According to data released by real estate consulting firm JLL on January 8th, the average rent for Grade A office buildings in Guangzhou in the fourth quarter of 2024 was only 130 yuan (RMB, same below) per square meter per month, a 7.5% decrease compared to the same period last year.
The phenomenon of oversupply of Grade A office buildings is spreading from second and third-tier cities to first-tier cities, with rents of Grade A office buildings in first-tier cities such as Guangzhou generally declining. In the fourth quarter of last year, Grade A office rents in Guangzhou, a first-tier city, fell by 7.5% compared to the same period.
Historical data from JLL shows that the peak rent for Grade A office buildings in Guangzhou occurred in the third quarter of 2018, reaching 196 yuan per square meter per month, and the current rent level has fallen 34% from the historical peak. By the end of 2024, the total stock of Grade A office buildings in Guangzhou reached 8.31 million square meters, with a high vacancy rate of 21%, of which 20% is internationally recognized as the “warning line.”
Zhujiang New Town is the central business district of Guangzhou with a concentration of Grade A office buildings. A person engaged in office leasing business in Zhujiang New Town revealed that since the outbreak of the COVID-19 pandemic in early 2020, many tenants in Grade A office buildings have been downsizing their office space in order to save costs.

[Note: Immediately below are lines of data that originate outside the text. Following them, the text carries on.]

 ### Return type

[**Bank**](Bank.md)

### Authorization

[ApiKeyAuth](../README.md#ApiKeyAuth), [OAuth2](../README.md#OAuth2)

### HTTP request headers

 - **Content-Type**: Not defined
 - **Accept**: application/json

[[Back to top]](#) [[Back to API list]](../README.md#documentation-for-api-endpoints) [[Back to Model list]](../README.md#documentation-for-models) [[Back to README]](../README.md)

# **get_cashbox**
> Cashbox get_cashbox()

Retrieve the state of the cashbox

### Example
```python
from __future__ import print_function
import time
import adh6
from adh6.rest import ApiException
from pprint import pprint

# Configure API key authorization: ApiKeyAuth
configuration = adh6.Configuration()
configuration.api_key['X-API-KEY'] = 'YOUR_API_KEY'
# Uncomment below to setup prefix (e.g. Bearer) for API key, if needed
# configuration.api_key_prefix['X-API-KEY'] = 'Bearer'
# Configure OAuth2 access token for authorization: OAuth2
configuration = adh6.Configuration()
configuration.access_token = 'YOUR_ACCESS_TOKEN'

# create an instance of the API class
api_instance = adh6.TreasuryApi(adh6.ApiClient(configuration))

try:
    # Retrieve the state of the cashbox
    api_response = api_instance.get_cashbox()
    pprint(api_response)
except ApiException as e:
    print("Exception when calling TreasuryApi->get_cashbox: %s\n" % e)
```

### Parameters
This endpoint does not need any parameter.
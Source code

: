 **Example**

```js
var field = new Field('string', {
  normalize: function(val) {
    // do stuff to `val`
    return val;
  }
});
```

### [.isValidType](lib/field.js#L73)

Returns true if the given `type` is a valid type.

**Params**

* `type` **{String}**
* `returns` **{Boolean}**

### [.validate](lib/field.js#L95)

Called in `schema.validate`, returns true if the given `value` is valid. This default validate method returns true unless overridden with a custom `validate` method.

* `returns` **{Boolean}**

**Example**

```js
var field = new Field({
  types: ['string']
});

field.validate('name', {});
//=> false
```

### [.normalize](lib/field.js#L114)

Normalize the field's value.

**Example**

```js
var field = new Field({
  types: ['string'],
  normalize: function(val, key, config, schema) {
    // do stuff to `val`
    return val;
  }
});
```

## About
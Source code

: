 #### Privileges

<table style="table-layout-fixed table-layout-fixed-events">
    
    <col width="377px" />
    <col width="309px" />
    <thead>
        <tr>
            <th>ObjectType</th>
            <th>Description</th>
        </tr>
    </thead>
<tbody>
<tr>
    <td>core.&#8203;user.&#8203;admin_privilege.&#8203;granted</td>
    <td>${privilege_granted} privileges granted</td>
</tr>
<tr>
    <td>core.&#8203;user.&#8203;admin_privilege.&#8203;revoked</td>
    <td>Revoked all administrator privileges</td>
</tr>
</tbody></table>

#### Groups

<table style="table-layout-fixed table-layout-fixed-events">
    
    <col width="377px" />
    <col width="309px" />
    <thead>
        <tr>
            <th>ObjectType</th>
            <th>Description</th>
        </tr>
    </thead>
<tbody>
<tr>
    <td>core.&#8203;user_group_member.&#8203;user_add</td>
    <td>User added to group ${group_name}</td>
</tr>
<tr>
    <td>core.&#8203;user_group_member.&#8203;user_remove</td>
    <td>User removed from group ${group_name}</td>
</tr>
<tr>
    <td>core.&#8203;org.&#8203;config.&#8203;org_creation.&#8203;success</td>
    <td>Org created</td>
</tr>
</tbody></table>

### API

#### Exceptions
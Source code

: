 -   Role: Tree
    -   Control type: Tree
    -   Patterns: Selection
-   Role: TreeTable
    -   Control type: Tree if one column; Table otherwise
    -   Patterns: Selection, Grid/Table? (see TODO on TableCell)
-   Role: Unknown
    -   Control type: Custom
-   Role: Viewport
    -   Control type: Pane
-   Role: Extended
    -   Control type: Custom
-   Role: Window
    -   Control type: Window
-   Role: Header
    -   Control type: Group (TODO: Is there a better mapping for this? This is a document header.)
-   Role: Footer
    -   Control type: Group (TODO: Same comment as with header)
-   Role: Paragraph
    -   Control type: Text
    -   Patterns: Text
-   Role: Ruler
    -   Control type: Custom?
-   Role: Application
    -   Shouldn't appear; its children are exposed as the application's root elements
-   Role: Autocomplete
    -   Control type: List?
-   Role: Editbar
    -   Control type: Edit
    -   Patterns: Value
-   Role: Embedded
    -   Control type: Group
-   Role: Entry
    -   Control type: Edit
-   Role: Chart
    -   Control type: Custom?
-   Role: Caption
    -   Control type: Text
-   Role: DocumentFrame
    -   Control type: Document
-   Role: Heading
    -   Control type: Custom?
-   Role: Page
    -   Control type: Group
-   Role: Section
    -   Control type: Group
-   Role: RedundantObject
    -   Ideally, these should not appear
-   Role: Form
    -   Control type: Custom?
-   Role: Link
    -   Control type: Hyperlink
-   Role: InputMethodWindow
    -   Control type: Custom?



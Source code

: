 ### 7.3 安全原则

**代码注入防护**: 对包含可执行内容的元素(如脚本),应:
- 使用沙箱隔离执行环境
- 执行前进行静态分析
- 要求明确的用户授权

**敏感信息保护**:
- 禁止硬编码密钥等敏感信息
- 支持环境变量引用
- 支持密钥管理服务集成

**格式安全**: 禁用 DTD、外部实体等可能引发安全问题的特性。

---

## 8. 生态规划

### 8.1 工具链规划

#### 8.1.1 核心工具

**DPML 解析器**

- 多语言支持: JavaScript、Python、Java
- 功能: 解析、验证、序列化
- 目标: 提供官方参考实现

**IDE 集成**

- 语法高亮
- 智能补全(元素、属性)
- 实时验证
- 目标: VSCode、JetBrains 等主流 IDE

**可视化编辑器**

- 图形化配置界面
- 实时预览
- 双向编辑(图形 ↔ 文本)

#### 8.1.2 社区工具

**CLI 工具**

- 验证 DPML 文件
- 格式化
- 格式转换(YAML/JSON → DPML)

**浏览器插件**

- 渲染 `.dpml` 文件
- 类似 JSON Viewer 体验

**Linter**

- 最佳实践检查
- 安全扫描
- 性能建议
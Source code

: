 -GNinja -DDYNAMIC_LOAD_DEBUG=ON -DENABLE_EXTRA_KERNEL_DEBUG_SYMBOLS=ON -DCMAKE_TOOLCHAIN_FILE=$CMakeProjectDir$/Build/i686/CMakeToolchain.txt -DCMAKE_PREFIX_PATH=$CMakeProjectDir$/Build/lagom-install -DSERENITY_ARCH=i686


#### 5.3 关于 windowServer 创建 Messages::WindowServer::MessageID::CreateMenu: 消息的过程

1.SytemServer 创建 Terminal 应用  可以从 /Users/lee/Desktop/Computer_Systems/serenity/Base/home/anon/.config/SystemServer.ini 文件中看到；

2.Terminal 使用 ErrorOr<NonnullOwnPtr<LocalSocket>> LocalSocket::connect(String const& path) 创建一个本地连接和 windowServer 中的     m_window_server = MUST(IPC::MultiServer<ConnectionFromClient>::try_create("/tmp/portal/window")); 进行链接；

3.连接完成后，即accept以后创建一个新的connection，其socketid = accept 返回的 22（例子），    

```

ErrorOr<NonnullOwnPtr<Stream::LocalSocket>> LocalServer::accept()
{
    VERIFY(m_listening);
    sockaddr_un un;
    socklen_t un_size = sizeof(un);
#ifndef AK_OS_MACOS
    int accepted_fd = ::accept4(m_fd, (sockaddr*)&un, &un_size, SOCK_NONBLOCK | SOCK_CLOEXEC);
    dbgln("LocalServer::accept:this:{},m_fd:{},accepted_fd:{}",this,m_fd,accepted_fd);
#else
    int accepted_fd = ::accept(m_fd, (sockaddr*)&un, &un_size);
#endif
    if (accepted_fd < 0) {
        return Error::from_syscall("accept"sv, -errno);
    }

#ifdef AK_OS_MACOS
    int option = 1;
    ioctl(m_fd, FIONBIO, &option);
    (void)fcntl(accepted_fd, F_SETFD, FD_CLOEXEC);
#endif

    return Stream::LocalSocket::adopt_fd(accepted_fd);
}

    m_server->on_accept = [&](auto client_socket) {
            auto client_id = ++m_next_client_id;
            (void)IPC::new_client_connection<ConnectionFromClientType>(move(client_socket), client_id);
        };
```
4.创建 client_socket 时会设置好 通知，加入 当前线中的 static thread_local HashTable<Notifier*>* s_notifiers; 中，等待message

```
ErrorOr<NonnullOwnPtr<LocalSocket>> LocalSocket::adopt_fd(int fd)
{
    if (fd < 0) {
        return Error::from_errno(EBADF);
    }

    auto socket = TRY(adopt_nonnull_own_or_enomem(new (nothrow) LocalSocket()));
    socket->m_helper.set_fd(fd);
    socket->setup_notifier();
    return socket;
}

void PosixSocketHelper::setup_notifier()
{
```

Reports indicate that Grade A office buildings are closely related to the service industry, and leasing area can reflect the expansion or contraction trends of various industries.
Jiang Jingli, Senior Director of the Commercial Real Estate Department of JLL Guangzhou, disclosed that in the leasing transactions of Grade A office buildings in Guangzhou in 2024, transactions of less than 500 square meters accounted for the largest proportion at 37.79%; transactions of 500-1000 square meters, 1000-1500 square meters, and 1500-2000 square meters accounted for 26.73%, 11.91%, and 8.14% respectively.
JLL data shows that in 2024, the proportion of leasing transactions with an area larger than 2000 square meters was 15.43%, ranking second in the proportion distribution among various area segments.